Output only an exact transcription of the line containing "4. Set PDF attributes" and all lines that follow it in the data below.

-------

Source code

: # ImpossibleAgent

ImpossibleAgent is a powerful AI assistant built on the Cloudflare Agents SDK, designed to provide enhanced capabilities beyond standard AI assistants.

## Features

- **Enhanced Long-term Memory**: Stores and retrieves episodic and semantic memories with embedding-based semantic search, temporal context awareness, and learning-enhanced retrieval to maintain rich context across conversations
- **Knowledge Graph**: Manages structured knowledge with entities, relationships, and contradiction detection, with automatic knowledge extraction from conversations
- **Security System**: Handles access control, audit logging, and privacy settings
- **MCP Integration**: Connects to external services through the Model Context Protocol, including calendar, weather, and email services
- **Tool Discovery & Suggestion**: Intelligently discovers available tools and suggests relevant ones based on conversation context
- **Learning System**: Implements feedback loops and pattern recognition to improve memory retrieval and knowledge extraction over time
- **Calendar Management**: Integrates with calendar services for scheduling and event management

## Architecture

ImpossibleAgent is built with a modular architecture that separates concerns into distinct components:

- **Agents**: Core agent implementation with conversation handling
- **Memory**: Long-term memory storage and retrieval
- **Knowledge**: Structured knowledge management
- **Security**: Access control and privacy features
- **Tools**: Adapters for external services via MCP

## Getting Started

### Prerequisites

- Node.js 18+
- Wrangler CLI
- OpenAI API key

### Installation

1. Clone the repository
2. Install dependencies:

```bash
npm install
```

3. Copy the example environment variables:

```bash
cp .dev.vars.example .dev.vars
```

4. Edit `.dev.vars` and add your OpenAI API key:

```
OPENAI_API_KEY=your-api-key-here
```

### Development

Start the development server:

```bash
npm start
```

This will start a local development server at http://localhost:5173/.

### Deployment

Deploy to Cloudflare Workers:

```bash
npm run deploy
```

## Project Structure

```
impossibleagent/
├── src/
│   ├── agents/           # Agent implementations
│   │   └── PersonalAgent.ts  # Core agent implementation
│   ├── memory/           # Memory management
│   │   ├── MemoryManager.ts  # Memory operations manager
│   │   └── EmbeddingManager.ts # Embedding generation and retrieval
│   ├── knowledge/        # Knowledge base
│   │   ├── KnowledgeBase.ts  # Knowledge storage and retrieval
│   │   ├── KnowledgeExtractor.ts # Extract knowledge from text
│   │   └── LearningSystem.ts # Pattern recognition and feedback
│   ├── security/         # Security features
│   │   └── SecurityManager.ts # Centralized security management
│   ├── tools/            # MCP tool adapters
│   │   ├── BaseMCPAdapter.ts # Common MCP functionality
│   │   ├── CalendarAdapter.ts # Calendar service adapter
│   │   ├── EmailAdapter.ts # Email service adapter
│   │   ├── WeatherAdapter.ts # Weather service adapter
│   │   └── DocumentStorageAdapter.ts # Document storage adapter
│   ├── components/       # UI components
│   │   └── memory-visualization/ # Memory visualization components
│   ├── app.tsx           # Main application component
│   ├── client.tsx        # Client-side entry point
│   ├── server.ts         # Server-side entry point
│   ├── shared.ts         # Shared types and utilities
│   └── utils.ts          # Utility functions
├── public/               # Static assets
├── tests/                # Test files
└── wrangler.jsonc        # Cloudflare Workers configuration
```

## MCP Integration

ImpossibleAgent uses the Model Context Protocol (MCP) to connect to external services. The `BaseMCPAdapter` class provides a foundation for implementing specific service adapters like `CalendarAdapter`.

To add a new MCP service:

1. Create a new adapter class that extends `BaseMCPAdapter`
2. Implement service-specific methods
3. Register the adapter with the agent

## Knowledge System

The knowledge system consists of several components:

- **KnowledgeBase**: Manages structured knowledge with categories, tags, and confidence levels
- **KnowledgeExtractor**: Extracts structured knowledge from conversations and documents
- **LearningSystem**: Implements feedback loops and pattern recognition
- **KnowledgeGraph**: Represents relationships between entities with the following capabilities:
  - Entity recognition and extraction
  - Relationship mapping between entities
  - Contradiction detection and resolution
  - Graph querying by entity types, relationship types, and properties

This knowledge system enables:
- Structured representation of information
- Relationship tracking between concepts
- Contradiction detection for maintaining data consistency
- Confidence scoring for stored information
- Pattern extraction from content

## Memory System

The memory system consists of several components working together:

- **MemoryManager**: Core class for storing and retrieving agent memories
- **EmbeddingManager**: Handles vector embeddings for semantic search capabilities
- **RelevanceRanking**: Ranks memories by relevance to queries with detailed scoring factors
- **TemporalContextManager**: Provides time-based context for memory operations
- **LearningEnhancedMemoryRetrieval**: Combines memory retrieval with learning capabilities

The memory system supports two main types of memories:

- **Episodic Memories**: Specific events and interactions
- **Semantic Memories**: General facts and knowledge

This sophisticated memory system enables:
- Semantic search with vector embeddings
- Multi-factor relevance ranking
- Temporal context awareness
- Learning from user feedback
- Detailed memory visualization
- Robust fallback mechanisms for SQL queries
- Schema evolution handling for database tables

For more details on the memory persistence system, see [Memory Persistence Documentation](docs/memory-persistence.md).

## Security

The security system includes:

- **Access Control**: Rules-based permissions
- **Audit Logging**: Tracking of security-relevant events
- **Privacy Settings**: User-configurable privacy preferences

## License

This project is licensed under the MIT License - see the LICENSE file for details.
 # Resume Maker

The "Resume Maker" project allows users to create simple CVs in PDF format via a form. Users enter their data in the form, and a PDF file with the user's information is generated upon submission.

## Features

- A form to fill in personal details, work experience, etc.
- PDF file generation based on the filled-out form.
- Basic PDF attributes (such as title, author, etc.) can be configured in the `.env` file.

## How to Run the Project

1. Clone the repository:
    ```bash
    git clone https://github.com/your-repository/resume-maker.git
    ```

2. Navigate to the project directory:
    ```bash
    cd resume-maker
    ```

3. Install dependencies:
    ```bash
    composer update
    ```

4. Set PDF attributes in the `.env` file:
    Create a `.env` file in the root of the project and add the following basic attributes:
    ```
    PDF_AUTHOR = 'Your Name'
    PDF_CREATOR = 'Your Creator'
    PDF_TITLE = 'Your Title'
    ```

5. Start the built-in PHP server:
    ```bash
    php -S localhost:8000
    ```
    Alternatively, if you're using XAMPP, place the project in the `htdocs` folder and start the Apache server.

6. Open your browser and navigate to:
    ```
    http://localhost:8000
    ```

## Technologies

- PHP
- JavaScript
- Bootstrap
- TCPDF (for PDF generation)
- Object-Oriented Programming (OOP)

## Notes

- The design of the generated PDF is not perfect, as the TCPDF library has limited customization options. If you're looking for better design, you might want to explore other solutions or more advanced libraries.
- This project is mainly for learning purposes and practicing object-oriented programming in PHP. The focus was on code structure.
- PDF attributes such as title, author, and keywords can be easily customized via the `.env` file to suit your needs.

-------

> [Finished exercise]:
4. Set PDF attributes in the `.env` file:
    Create a `.env` file in the root of the project and add the following basic attributes:
    ```
    PDF_AUTHOR = 'Your Name'
    PDF_CREATOR = 'Your Creator'
    PDF_TITLE = 'Your Title'
    ```

5. Start the built-in PHP server:
    ```bash
    php -S localhost:8000
    ```
    Alternatively, if you're using XAMPP, place the project in the `htdocs` folder and start the Apache server.

6. Open your browser and navigate to:
    ```
    http://localhost:8000
    ```

## Technologies

- PHP
- JavaScript
- Bootstrap
- TCPDF (for PDF generation)
- Object-Oriented Programming (OOP)

## Notes

- The design of the generated PDF is not perfect, as the TCPDF library has limited customization options. If you're looking for better design, you might want to explore other solutions or more advanced libraries.
- This project is mainly for learning purposes and practicing object-oriented programming in PHP. The focus was on code structure.
- PDF attributes such as title, author, and keywords can be easily customized via the `.env` file to suit your needs.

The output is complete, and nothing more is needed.